Computer Laboratory

Course pages 2016–17

Machine Learning and Algorithms for Data Mining

Principal lecturers: Dr Mateja Jamnik, Dr Pietro Lio', Dr Thomas Sauerwald
Taken by: MPhil ACS, Part III
Code: L42
Hours: 16
Prerequisites: None, but recommend L120 Principles of Data Science in Michaelmas, and familiarity with basic mathematics, artificial intelligence, algorithms, statistics beneficial.

Aims

This module aims to introduce students to basic principles and methods of machine learning algorithms that are typically used for mining large data sets. In particular, we will look into algorithms typically used for analysing networks, fundamental principles of techniques such as decision trees and support vector machines, and finally, neural network architectures. The students will gain practical understanding through 2 practicals and a coding exercise where they will implement and apply one machine learning algorithm on a particular large data set.

Syllabus

  • Machine learning chalenges in data mining (1-2 lectures)
  • Support Vector Machines (4 lectures)
    • regression
    • maximising margine
    • common kernel functions
    • implementation of kernels
    • non-parametric SVM-based clustering
    • multiclass SVM
  • Algorithms on Networks (4 lectures)
    • spectral graph theory and clustering
    • randomised algorithms and random walks
  • Practical (1-2 hours)
  • Decision Trees and Random Forests (2 lectures)
    • classification tree algorithms (e.g., survival trees, clustering trees, linear splits, class prior, binary splits)
    • data integration and calibration (e.g., rank quality of data, how it is used, check consistency)
    • decision support systems
    • multivariate parameter evidence synthesis
    • recommender systems
  • Neural Networks and Deep Learning (2 lectures)
    • basic principles of self-organisation and supervised learning
    • representation aspects of neural networks, neural circuits, neurons
    • learning and neural coding
    • convolution networks
    • technical aspects and implementation in deep learning
  • Practical (1-2 hours)

Note that some content may vary, and the number of lectures per topic is provisional; the final plan will depend on the students' background and the number of students taking the course.

Objectives

On completion of this module, students should:

  • understand the issues involved in dealing with large amount of data
  • understand the principles of a number of machine learning algorithms
  • be able to implement and apply different machine learning algorithms on large data sets
  • know how to analyse large data sets
  • be familiar with potential applications of different algorithms
  • be able to critically analyse and evaluate a research area

Coursework

Coursework will consist of two 1-2 hour practical lab sessions, plus two practical exercises.

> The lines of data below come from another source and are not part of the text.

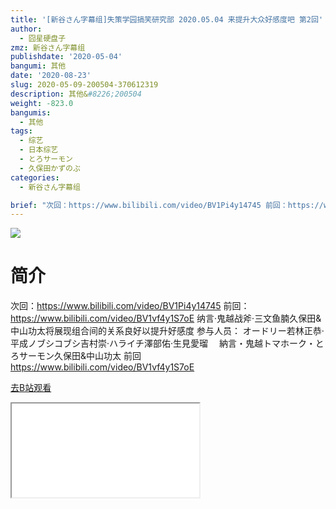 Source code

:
```yaml
---
title: '[新谷さん字幕组]失策学园搞笑研究部 2020.05.04 来提升大众好感度吧 第2回'
author:
  - 囧星硬盘子
zmz: 新谷さん字幕组
publishdate: '2020-05-04'
bangumi: 其他
date: '2020-08-23'
slug: 2020-05-09-200504-370612319
description: 其他&#8226;200504
weight: -823.0
bangumis:
  - 其他
tags:
  - 综艺
  - 日本综艺
  - とろサーモン
  - 久保田かずのぶ
categories:
  - 新谷さん字幕组

brief: "次回：https://www.bilibili.com/video/BV1Pi4y14745 前回：https://www.bilibili.com/video/BV1vf4y1S7oE 纳言·鬼越战斧·三文鱼腩久保田&中山功太将展现组合间的关系良好以提升好感度 参与人员： オードリー若林正恭·平成ノブシコブシ吉村崇·ハライチ澤部佑·生見愛瑠 納言・鬼越トマホーク・とろサーモン久保田&中山功太 前回 https://www.bilibili.com/video/BV1vf4y1S7oE"
---
```

![](https://raw.githubusercontent.com/tcgriffith/owaraisite/master/static/tmpimg/8e92ac91f0e71f7d6bdc20dac82c8e30d6d6d895.jpg.480.jpg)
# 简介  
次回：https://www.bilibili.com/video/BV1Pi4y14745
前回：https://www.bilibili.com/video/BV1vf4y1S7oE
纳言·鬼越战斧·三文鱼腩久保田&中山功太将展现组合间的关系良好以提升好感度 
参与人员： オードリー若林正恭·平成ノブシコブシ吉村崇·ハライチ澤部佑·生見愛瑠　 
納言・鬼越トマホーク・とろサーモン久保田&中山功太
前回 https://www.bilibili.com/video/BV1vf4y1S7oE  

[去B站观看](https://www.bilibili.com/video/av370612319/)
<div class ="resp-container"><iframe class="testiframe" src="//player.bilibili.com/player.html?aid=370612319"", scrolling="no", allowfullscreen="true" > </iframe></div> 
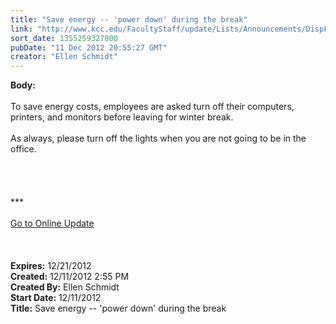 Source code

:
 ```yaml
---
title: "Save energy -- 'power down' during the break"
link: "http://www.kcc.edu/FacultyStaff/update/Lists/Announcements/DispForm.aspx?ID=933"
sort_date: 1355259327000
pubDate: "11 Dec 2012 20:55:27 GMT"
creator: "Ellen Schmidt"
---
```


<div><b>Body:</b> <div class="ExternalClass8B8D9F5F06F24760A09F0A74F046CFE7">
<div> </div>
<div>To save energy costs, employees are asked turn off their computers, printers, and monitors before leaving for winter break. </div>
<div> </div>
<div>As always, please turn off the lights when you are not going to be in the office.</div>
<div> </div>
<div> </div>
<div> </div>
<div> </div>
<div>
<div>***</div>
<div> </div>
<div><a href="/FacultyStaff/update/Pages/dailyupdate.aspx">Go to Online Update</a></div>
<div><br /> </div></div>
<div> </div></div></div>
<div><b>Expires:</b> 12/21/2012</div>
<div><b>Created:</b> 12/11/2012 2:55 PM</div>
<div><b>Created By:</b> Ellen Schmidt</div>
<div><b>Start Date:</b> 12/11/2012</div>
<div><b>Title:</b> Save energy -- &#39;power down&#39; during the break</div>
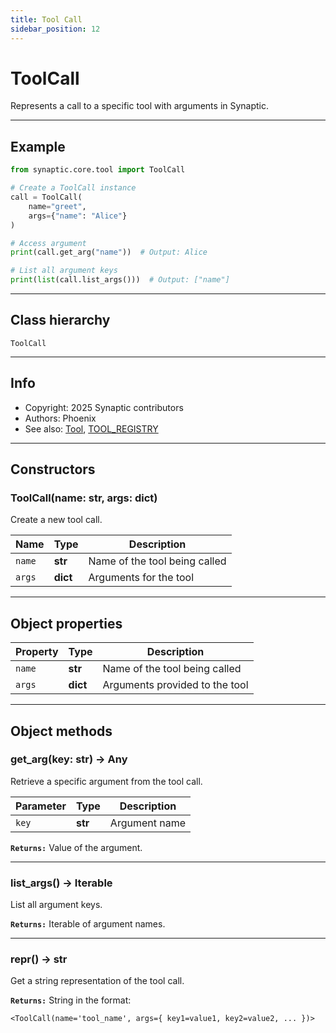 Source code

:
 ```yaml
---
title: Tool Call
sidebar_position: 12
---
```


# ToolCall

Represents a call to a specific tool with arguments in Synaptic.

---

## Example

```python
from synaptic.core.tool import ToolCall

# Create a ToolCall instance
call = ToolCall(
    name="greet",
    args={"name": "Alice"}
)

# Access argument
print(call.get_arg("name"))  # Output: Alice

# List all argument keys
print(list(call.list_args()))  # Output: ["name"]
```

---

## Class hierarchy

```
ToolCall
```

---

## Info

- Copyright: 2025 Synaptic contributors
- Authors: Phoenix
- See also: [Tool](/api/core/tool), [TOOL_REGISTRY](/api/core/tool#object-properties)

---

## Constructors

### ToolCall(name: str, args: dict)

Create a new tool call.

| Name   | Type     | Description                   |
| ------ | -------- | ----------------------------- |
| `name` | **str**  | Name of the tool being called |
| `args` | **dict** | Arguments for the tool        |

---

## Object properties

| Property | Type     | Description                    |
| -------- | -------- | ------------------------------ |
| `name`   | **str**  | Name of the tool being called  |
| `args`   | **dict** | Arguments provided to the tool |

---

## Object methods

### get_arg(key: str) → Any

Retrieve a specific argument from the tool call.

| Parameter | Type    | Description   |
| --------- | ------- | ------------- |
| `key`     | **str** | Argument name |

**`Returns:`** Value of the argument.

---

### list_args() → Iterable

List all argument keys.

**`Returns:`** Iterable of argument names.

---

### **repr**() → str

Get a string representation of the tool call.

**`Returns:`** String in the format:

```
<ToolCall(name='tool_name', args={ key1=value1, key2=value2, ... })>
```
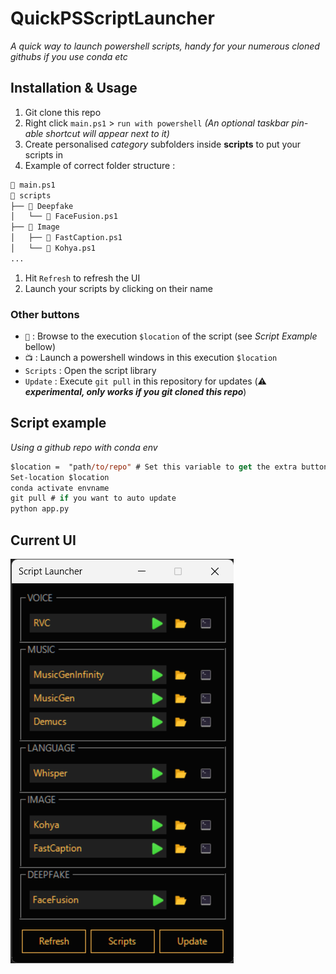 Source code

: # QuickPSScriptLauncher
*A quick way to launch powershell scripts, handy for your numerous cloned githubs if you use conda etc*

## Installation & Usage
1. Git clone this repo
2. Right click `main.ps1` > `run with powershell` *(An optional taskbar pin-able shortcut will appear next to it)*
3. Create personalised *category* subfolders inside **scripts** to put your scripts in
4. Example of correct folder structure :
```md
📄 main.ps1
📂 scripts
├── 📂 Deepfake
│   └── 📄 FaceFusion.ps1
├── 📂 Image
│   ├── 📄 FastCaption.ps1
│   └── 📄 Kohya.ps1
...
```
1. Hit `Refresh` to refresh the UI
2. Launch your scripts by clicking on their name


### Other buttons

- `📂` : Browse to the execution `$location` of the script (see *Script Example* bellow)
- `📺` : Launch a powershell windows in this execution `$location`
- `Scripts` : Open the script library
- `Update` : Execute `git pull` in this repository for updates (⚠️ ***experimental, only works if you git cloned this repo***) 


## Script example
*Using a github repo with conda env*
```ps
$location =  "path/to/repo" # Set this variable to get the extra buttons on the UI
Set-location $location
conda activate envname
git pull # if you want to auto update
python app.py
```
## Current UI
![Alt text](ReadmeImages/UI.png)

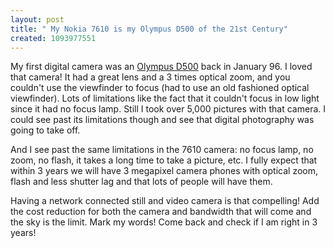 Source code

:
 ```yaml
---
layout: post
title: " My Nokia 7610 is my Olympus D500 of the 21st Century"
created: 1093977551
---
```

My first digital camera was an <a href="http://www.google.com/search?q=olympus+d500&#38;ie=UTF-8&#38;oe=UTF-8">Olympus D500</a> back in January 96.  I loved that camera! It had a great lens and a 3 times optical  zoom, and you couldn't use the viewfinder to focus (had to use an old fashioned optical viewfinder).  Lots of limitations like the fact that it couldn't focus in low light since it had no focus lamp.  Still I took over 5,000 pictures with that camera.  I could see past its limitations though and see that digital photography was going to take off.

And I see past the same limitations in the 7610 camera: no focus lamp, no zoom, no flash, it takes a long time to take a picture, etc.  I fully expect that within 3 years we will have 3 megapixel camera phones with optical zoom, flash and less shutter lag and that lots of people will have them.

Having a network connected still and video camera is that compelling! Add the cost reduction for both the camera and bandwidth that will come and the sky is the limit.  Mark my words! Come back and check if I am right in 3 years!

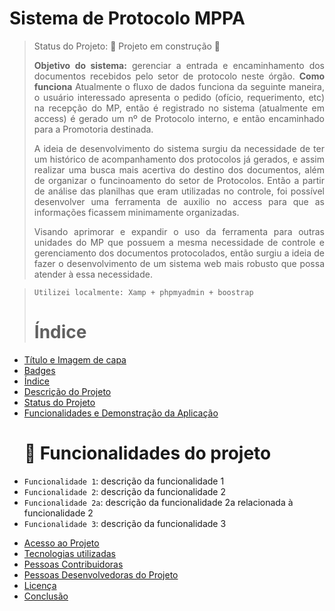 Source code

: # Sistema de Protocolo MPPA
> Status do Projeto: :construction: Projeto em construção :construction:
> <p align="justify"><b>Objetivo do sistema:</b> gerenciar a entrada e encaminhamento dos documentos recebidos pelo setor de protocolo neste órgão.
> <b>Como funciona</b> Atualmente o fluxo de dados funciona da seguinte maneira, o usuário interessado apresenta o pedido (ofício, requerimento, etc) na recepção do MP, então é registrado no sistema (atualmente em access) é gerado um nº de Protocolo interno, e então encaminhado para a Promotoria destinada.</p>
><p align="justify">A ideia de desenvolvimento do sistema surgiu da necessidade de ter um histórico de acompanhamento dos protocolos já gerados, e assim realizar uma busca mais acertiva do destino dos documentos, além de organizar o funcinoamento do setor de Protocolos.
>Então a partir de análise das planilhas que eram utilizadas no controle, foi possível desenvolver uma ferramenta de auxilio no access para que as informações ficassem minimamente organizadas.</p>
><p align="justify">Visando aprimorar e expandir o uso da ferramenta para outras unidades do MP que possuem a mesma necessidade de controle e gerenciamento dos documentos protocolados, então surgiu a ideia de fazer o desenvolvimento de um sistema web mais robusto que possa atender à essa necessidade.</p>

> ```
> Utilizei localmente: Xamp + phpmyadmin + boostrap
> ```
>
> # Índice 

* [Título e Imagem de capa](#Título-e-Imagem-de-capa)
* [Badges](#badges)
* [Índice](#índice)
* [Descrição do Projeto](#descrição-do-projeto)
* [Status do Projeto](#status-do-Projeto)
* [Funcionalidades e Demonstração da Aplicação](#funcionalidades-e-demonstração-da-aplicação)
  # :hammer: Funcionalidades do projeto

- `Funcionalidade 1`: descrição da funcionalidade 1
- `Funcionalidade 2`: descrição da funcionalidade 2
- `Funcionalidade 2a`: descrição da funcionalidade 2a relacionada à funcionalidade 2
- `Funcionalidade 3`: descrição da funcionalidade 3
* [Acesso ao Projeto](#acesso-ao-projeto)
* [Tecnologias utilizadas](#tecnologias-utilizadas)
* [Pessoas Contribuidoras](#pessoas-contribuidoras)
* [Pessoas Desenvolvedoras do Projeto](#pessoas-desenvolvedoras)
* [Licença](#licença)
* [Conclusão](#conclusão)
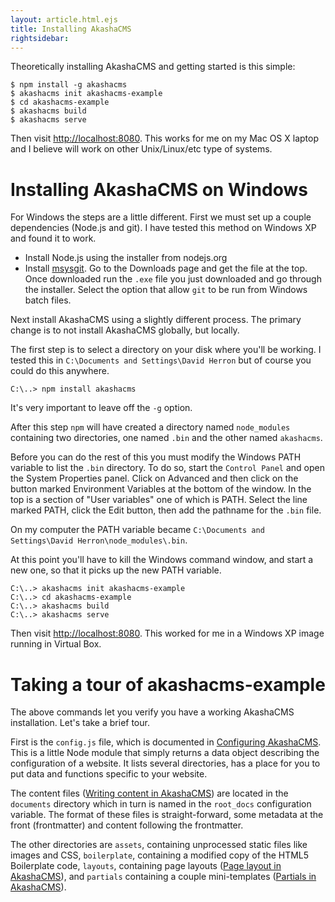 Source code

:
 ```yaml
---
layout: article.html.ejs
title: Installing AkashaCMS
rightsidebar:
---
```


Theoretically installing AkashaCMS and getting started is this simple:

    $ npm install -g akashacms
    $ akashacms init akashacms-example
    $ cd akashacms-example
    $ akashacms build
    $ akashacms serve

Then visit [http://localhost:8080](http://localhost:8080).  This works for me on my Mac OS X laptop and I believe will work on other Unix/Linux/etc type of systems.

Installing AkashaCMS on Windows
===============================

For Windows the steps are a little different.  First we must set up a couple dependencies (Node.js and git).  I have tested this method on Windows XP and found it to work.

* Install Node.js using the installer from nodejs.org
* Install [msysgit](http://msysgit.github.com/).  Go to the Downloads page and get the file at the top.  Once downloaded run the `.exe` file you just downloaded and go through the installer.  Select the option that allow `git` to be run from Windows batch files.

Next install AkashaCMS using a slightly different process.  The primary change is to not install AkashaCMS globally, but locally.

The first step is to select a directory on your disk where you'll be working.  I tested this in `C:\Documents and Settings\David Herron` but of course you could do this anywhere.

    C:\..> npm install akashacms

It's very important to leave off the `-g` option.

After this step `npm` will have created a directory named `node_modules` containing two directories, one named `.bin` and the other named `akashacms`.

Before you can do the rest of this you must modify the Windows PATH variable to list the `.bin` directory.  To do so, start the `Control Panel` and open the System Properties panel.  Click on Advanced and then click on the button marked Environment Variables at the bottom of the window.  In the top is a section of "User variables" one of which is PATH.  Select the line marked PATH, click the Edit button, then add the pathname for the `.bin` file.

On my computer the PATH variable became `C:\Documents and Settings\David Herron\node_modules\.bin`.

At this point you'll have to kill the Windows command window, and start a new one, so that it picks up the new PATH variable.

    C:\..> akashacms init akashacms-example
    C:\..> cd akashacms-example
    C:\..> akashacms build
    C:\..> akashacms serve

Then visit [http://localhost:8080](http://localhost:8080).  This worked for me in a Windows XP image running in Virtual Box.

Taking a tour of akashacms-example
==================================

The above commands let you verify you have a working AkashaCMS installation.  Let's take a brief tour.   

First is the `config.js` file, which is documented in [Configuring AkashaCMS](config.html).  This is a little Node module that simply returns a data object describing the configuration of a website.  It lists several directories, has a place for you to put data and functions specific to your website.

The content files ([Writing content in AkashaCMS](content.html)) are located in the `documents` directory which in turn is named in the `root_docs` configuration variable.  The format of these files is straight-forward, some metadata at the front (frontmatter) and content following the frontmatter.

The other directories are `assets`, containing unprocessed static files like images and CSS, `boilerplate`, containing a modified copy of the HTML5 Boilerplate code, `layouts`, containing page layouts ([Page layout in AkashaCMS](layouts.html)), and `partials` containing a couple mini-templates ([Partials in AkashaCMS](partials.html)).

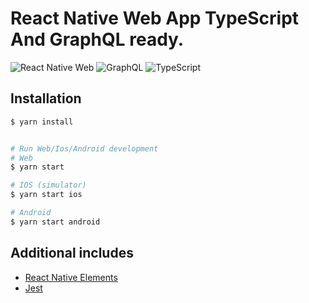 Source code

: # React Native Web App TypeScript And GraphQL ready.

![React Native Web](https://encrypted-tbn0.gstatic.com/images?q=tbn%3AANd9GcRuqL5v3VYHbNJYWi8M1KwceXLK01c-PB7maW8IiwoEEUHrsHv4&usqp=CAU)
![GraphQL](https://graphql.org/img/logo.svg)
![TypeScript](https://devblogs.microsoft.com/typescript/wp-content/uploads/sites/11/2018/08/typescriptfeature.png)

## Installation

```sh
$ yarn install


# Run Web/Ios/Android development
# Web
$ yarn start

# IOS (simulator)
$ yarn start ios

# Android 
$ yarn start android

```

## Additional includes

- [React Native Elements](https://react-native-elements.github.io/react-native-elements/)
- [Jest](https://jestjs.io/)


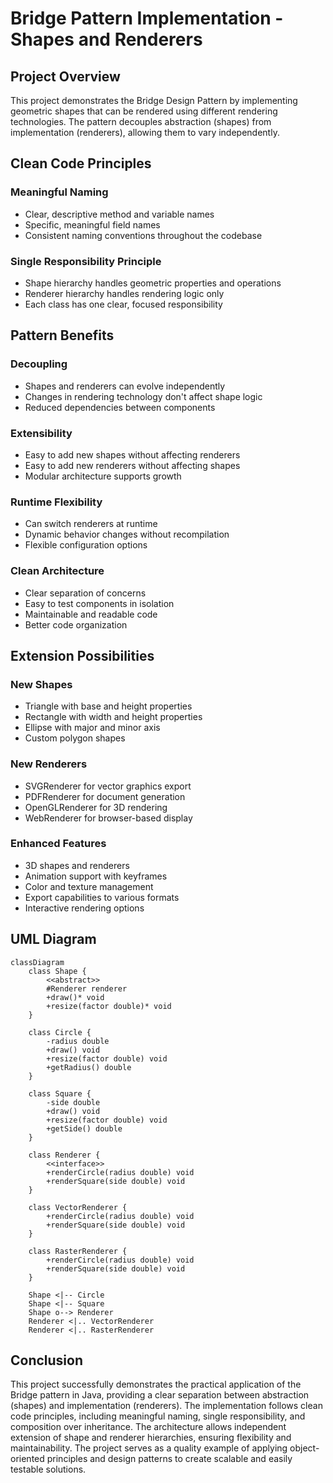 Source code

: # Bridge Pattern Implementation - Shapes and Renderers
## Project Overview
This project demonstrates the Bridge Design Pattern by implementing geometric shapes that can be rendered using different rendering technologies. The pattern decouples abstraction (shapes) from implementation (renderers), allowing them to vary independently.

## Clean Code Principles
### Meaningful Naming
- Clear, descriptive method and variable names
- Specific, meaningful field names
- Consistent naming conventions throughout the codebase

### Single Responsibility Principle
- Shape hierarchy handles geometric properties and operations
- Renderer hierarchy handles rendering logic only
- Each class has one clear, focused responsibility

## Pattern Benefits
### Decoupling
- Shapes and renderers can evolve independently
- Changes in rendering technology don't affect shape logic
- Reduced dependencies between components
### Extensibility
- Easy to add new shapes without affecting renderers
- Easy to add new renderers without affecting shapes
- Modular architecture supports growth
### Runtime Flexibility
- Can switch renderers at runtime
- Dynamic behavior changes without recompilation
- Flexible configuration options
### Clean Architecture
- Clear separation of concerns
- Easy to test components in isolation
- Maintainable and readable code
- Better code organization
## Extension Possibilities

### New Shapes

- Triangle with base and height properties
- Rectangle with width and height properties
- Ellipse with major and minor axis
- Custom polygon shapes

### New Renderers

- SVGRenderer for vector graphics export
- PDFRenderer for document generation
- OpenGLRenderer for 3D rendering
- WebRenderer for browser-based display
### Enhanced Features

- 3D shapes and renderers
- Animation support with keyframes
- Color and texture management
- Export capabilities to various formats
- Interactive rendering options

## UML Diagram
```mermaid
classDiagram
    class Shape {
        <<abstract>>
        #Renderer renderer
        +draw()* void
        +resize(factor double)* void
    }

    class Circle {
        -radius double
        +draw() void
        +resize(factor double) void
        +getRadius() double
    }

    class Square {
        -side double
        +draw() void
        +resize(factor double) void
        +getSide() double
    }

    class Renderer {
        <<interface>>
        +renderCircle(radius double) void
        +renderSquare(side double) void
    }

    class VectorRenderer {
        +renderCircle(radius double) void
        +renderSquare(side double) void
    }

    class RasterRenderer {
        +renderCircle(radius double) void
        +renderSquare(side double) void
    }

    Shape <|-- Circle
    Shape <|-- Square
    Shape o--> Renderer
    Renderer <|.. VectorRenderer
    Renderer <|.. RasterRenderer
```

## Conclusion 
This project successfully demonstrates the practical application of the Bridge pattern in Java, providing a clear separation between abstraction (shapes) and implementation (renderers). The implementation follows clean code principles, including meaningful naming, single responsibility, and composition over inheritance. The architecture allows independent extension of shape and renderer hierarchies, ensuring flexibility and maintainability. The project serves as a quality example of applying object-oriented principles and design patterns to create scalable and easily testable solutions.
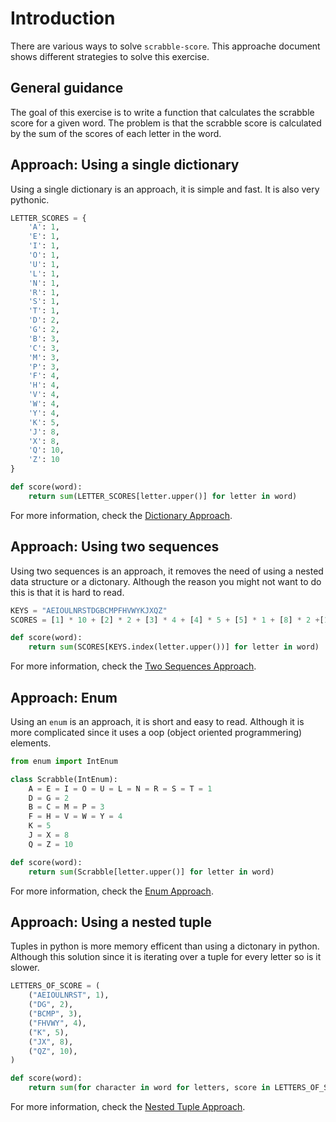 # Introduction

There are various ways to solve `scrabble-score`.
This approache document shows different strategies to solve this exercise.

## General guidance

The goal of this exercise is to write a function that calculates the scrabble score for a given word.
The problem is that the scrabble score is calculated by the sum of the scores of each letter in the word.

## Approach: Using a single dictionary

Using a single dictionary is an approach, it is simple and fast.
It is also very pythonic.

```python
LETTER_SCORES = {
    'A': 1,
    'E': 1,
    'I': 1,
    'O': 1,
    'U': 1,
    'L': 1,
    'N': 1,
    'R': 1,
    'S': 1,
    'T': 1,
    'D': 2,
    'G': 2,
    'B': 3,
    'C': 3,
    'M': 3,
    'P': 3,
    'F': 4,
    'H': 4,
    'V': 4,
    'W': 4,
    'Y': 4,
    'K': 5,
    'J': 8,
    'X': 8,
    'Q': 10,
    'Z': 10
}

def score(word):
    return sum(LETTER_SCORES[letter.upper()] for letter in word)
```

For more information, check the [Dictionary Approach][dictionary-approach].

## Approach: Using two sequences

Using two sequences is an approach, it removes the need of using a nested data structure or a dictonary.
Although the reason you might not want to do this is that it is hard to read.

```python
KEYS = "AEIOULNRSTDGBCMPFHVWYKJXQZ"
SCORES = [1] * 10 + [2] * 2 + [3] * 4 + [4] * 5 + [5] * 1 + [8] * 2 +[10] * 2

def score(word):
    return sum(SCORES[KEYS.index(letter.upper())] for letter in word)
```

For more information, check the [Two Sequences Approach][two-sequences-approach].

## Approach: Enum

Using an `enum` is an approach, it is short and easy to read.
Although it is more complicated since it uses a oop (object oriented programmering) elements.

```python
from enum import IntEnum

class Scrabble(IntEnum):
    A = E = I = O = U = L = N = R = S = T = 1
    D = G = 2
    B = C = M = P = 3
    F = H = V = W = Y = 4
    K = 5
    J = X = 8
    Q = Z = 10

def score(word):
    return sum(Scrabble[letter.upper()] for letter in word)
```

For more information, check the [Enum Approach][enum-approach].

## Approach: Using a nested tuple

Tuples in python is more memory efficent than using a dictonary in python.
Although this solution since it is iterating over a tuple for every letter so is it slower.

```python
LETTERS_OF_SCORE = (
    ("AEIOULNRST", 1),
    ("DG", 2),
    ("BCMP", 3),
    ("FHVWY", 4),
    ("K", 5),
    ("JX", 8),
    ("QZ", 10),
)

def score(word):
    return sum(for character in word for letters, score in LETTERS_OF_SCORE if character in letters)
```

For more information, check the [Nested Tuple Approach][nested-tuple-approach].

[dictionary-approach]: https://exercism.org/tracks/python/exercises/scrabble-score/approaches/dictionary
[enum-approach]: https://exercism.org/tracks/python/exercises/scrabble-score/approaches/enum
[nested-tuple-approach]: https://exercism.org/tracks/python/exercises/scrabble-score/approaches/nested-tuple
[two-sequences-approach]: https://exercism.org/tracks/python/exercises/scrabble-score/approaches/two-sequences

First, students will study a recent research paper that focuses on one of the topics of the course, redo the analysis with potential personal modifications or additional tests, and comment on these. The report should report on the methodology, analysis and results carried out by the student, with explanations of deviations to the original analysis in the paper. The report should be at most 2500 words.

Second, students will carry out a project where they will be given a large data set (which may come from a range of different types of data sets) and will be asked to implement a particular machine learning algorithm (which will have been covered in the course), and then run an analysis on the provided data set using their implementation. The students will then write a 2500 word project report on their analysis of the data set resulting from applying their own implementation of the algorithm.

Assessment

  • Comment and redo the analysis of a recent research paper that focuses on one of the topics of the course: the report should consist of at most 2500 words (50% of the final mark);
  • Coding exercise on a dataset and written report on the practical of at most 2500 words (50% of the final mark).

Recommended reading

Leskovec, J & Rajaraman, A. & Ullman, J (2014). Mining of Massive Datasets. The book is available online from here.
Bishop, C. (2007). Pattern Recognition and Machine Learning. More information supporting the book can be found here.

Additional relevant material and research papers will be suggested during lectures.